В литературе последних лет тоже было несколько заметных попыток истолковать типично «неопочвенническую» тему города и деревни в обход традиции «деревенской прозы» – речь идет о романах Романа Сенчина «Елтышевы» (2009) и Андрея Дмитриева «Крестьянин и тинейджер» (2012). В «Елтышевых» вынужденное переселение горожан в деревню оборачивается культурной деградацией и смертью трех поколений семьи. У Сенчина деревенская среда безмерно далека от романтических представлений о «национальных корнях» и «хранилище традиций»: во-первых, состоит она, в основном, из деморализованных людей, бегущих от катастрофических перемен на постсоветском пространстве, – перед читателем предстает этакое «гетто для социально неуспешных»[1873], во-вторых, в ней предельно упрощены моральные нормы и обессмыслены принципы коллективной солидарности. Капитуляция «культуры» перед «природой», очевидная в пределах небольшого деревенского сообщества, тем более зловеща, что и «природа», в качестве витальной силы или побуждающего к жизни инстинкта, бессильна что-либо изменить в судьбах деградирующих героев. В общем, если идти за привычным отождествлением деревни с Россией, то «Елтышевы» безжалостно запечатлевают национальный мир в фазе распада и умирания. Сюжетику Сенчина критики не без оснований иронически суммируют слоганом «все очень, очень плохо. А будет, несомненно, еще хуже»[1874], но вряд ли этот «депрессивный» подход инспирирован полемикой с «деревенщиками»[1875] (деревня, по словам Сенчина, уже в распутинских повестях была «показана довольно страшно»[1876]). Нежелание редуцировать «неопочвенничество» к сентенции «деревня – благо, город – зло», внимание к риторике самоотрицания, актуальной для иных «неопочвенников» (например, Шукшина или Астафьева), как раз освободило Сенчина от необходимости борьбы с фантомом элегически-идиллической «деревенской прозы» и – при внешней традиционности письма – сделало менее зависимым от ее идеологических топосов.
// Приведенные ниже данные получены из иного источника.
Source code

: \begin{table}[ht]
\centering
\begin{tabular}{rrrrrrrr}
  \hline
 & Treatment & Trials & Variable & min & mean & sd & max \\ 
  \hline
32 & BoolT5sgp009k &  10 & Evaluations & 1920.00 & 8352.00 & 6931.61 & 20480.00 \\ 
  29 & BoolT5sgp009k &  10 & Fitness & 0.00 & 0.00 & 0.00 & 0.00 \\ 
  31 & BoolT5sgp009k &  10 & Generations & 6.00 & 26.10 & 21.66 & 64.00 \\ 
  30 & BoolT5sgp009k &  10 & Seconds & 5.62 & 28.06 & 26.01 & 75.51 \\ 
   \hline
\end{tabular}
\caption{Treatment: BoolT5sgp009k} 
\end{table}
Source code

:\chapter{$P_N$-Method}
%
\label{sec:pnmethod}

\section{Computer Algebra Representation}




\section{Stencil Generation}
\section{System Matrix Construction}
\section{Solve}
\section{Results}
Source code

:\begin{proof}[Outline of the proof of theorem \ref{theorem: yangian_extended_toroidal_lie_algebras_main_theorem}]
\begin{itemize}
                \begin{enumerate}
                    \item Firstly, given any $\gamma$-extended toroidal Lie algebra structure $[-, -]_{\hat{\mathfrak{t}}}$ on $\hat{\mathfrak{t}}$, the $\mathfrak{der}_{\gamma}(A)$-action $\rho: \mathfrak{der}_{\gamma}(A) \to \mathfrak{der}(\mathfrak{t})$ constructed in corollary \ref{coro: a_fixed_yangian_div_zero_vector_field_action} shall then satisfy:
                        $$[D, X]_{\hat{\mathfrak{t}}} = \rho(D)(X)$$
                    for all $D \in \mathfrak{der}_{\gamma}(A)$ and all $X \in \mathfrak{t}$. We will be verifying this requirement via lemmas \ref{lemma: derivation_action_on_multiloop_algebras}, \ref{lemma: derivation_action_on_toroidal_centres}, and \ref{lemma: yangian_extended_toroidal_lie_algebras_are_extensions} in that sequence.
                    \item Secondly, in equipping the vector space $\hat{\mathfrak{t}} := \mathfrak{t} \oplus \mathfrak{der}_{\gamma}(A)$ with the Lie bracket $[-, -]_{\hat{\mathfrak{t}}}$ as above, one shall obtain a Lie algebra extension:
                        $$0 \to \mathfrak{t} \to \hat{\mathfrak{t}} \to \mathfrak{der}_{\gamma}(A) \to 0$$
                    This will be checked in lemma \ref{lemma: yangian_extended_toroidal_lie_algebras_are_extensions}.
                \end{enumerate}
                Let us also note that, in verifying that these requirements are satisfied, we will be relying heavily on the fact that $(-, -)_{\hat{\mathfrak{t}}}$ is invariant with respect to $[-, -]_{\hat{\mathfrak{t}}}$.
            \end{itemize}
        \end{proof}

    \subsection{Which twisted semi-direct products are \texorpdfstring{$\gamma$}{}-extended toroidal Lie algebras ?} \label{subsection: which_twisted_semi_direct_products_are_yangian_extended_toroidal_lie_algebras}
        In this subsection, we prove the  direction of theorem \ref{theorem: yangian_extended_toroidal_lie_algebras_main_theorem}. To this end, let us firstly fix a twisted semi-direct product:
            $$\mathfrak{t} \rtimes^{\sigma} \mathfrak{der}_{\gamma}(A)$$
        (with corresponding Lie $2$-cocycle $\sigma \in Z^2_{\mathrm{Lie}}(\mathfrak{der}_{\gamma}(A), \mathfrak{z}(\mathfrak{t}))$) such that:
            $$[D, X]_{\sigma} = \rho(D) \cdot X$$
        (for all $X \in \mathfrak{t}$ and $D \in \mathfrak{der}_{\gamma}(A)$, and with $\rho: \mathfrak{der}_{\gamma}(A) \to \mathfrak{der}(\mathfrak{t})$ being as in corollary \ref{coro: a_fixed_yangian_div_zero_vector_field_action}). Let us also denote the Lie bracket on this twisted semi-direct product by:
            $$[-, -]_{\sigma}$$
В отличие от Сенчина, не раз заявлявшего, что Шукшин и Распутин – среди его любимых писателей[1877], А. Дмитриев сознательно дистанцировался от «деревенской прозы». По стечению обстоятельств лауреатом «Русского Букера» он стал в день смерти В. Белова. На ожидаемый в подобной ситуации вопрос о преемственности в отношении «деревенщиков» Дмитриев ответил, что ее не существует, он – автор прозы о деревне, но не «деревенской прозы»:
То, что называют деревенской прозой, основано на неком мифе. <…>
Миф этот был задан, по большому счету, двумя произведениями, которые написали два городских человека. Одно из них – это рассказ Юрия Казакова «Запах хлеба», а другое – рассказ Солженицына «Матренин двор». Там существенно противопоставление города и деревни: город – это упадок и растление, а в деревне живут праведники, деревня сохраняет подлинную жизнь. Не могу сейчас подробно теоретизировать, но в целом вся деревенская проза, конечно, основана именно на этом. И, конечно, речь в ней идет также о трагедии деревни. Деревни, уничтожаемой властью и пожираемой городом.
Думаю, что деревенской прозы в этом смысле уже давно не существует. Она сошла на нет, перешла в какую-то ксенофобию. Впрочем, что с ней произошло – это отдельный вопрос, довольно сложный[1878].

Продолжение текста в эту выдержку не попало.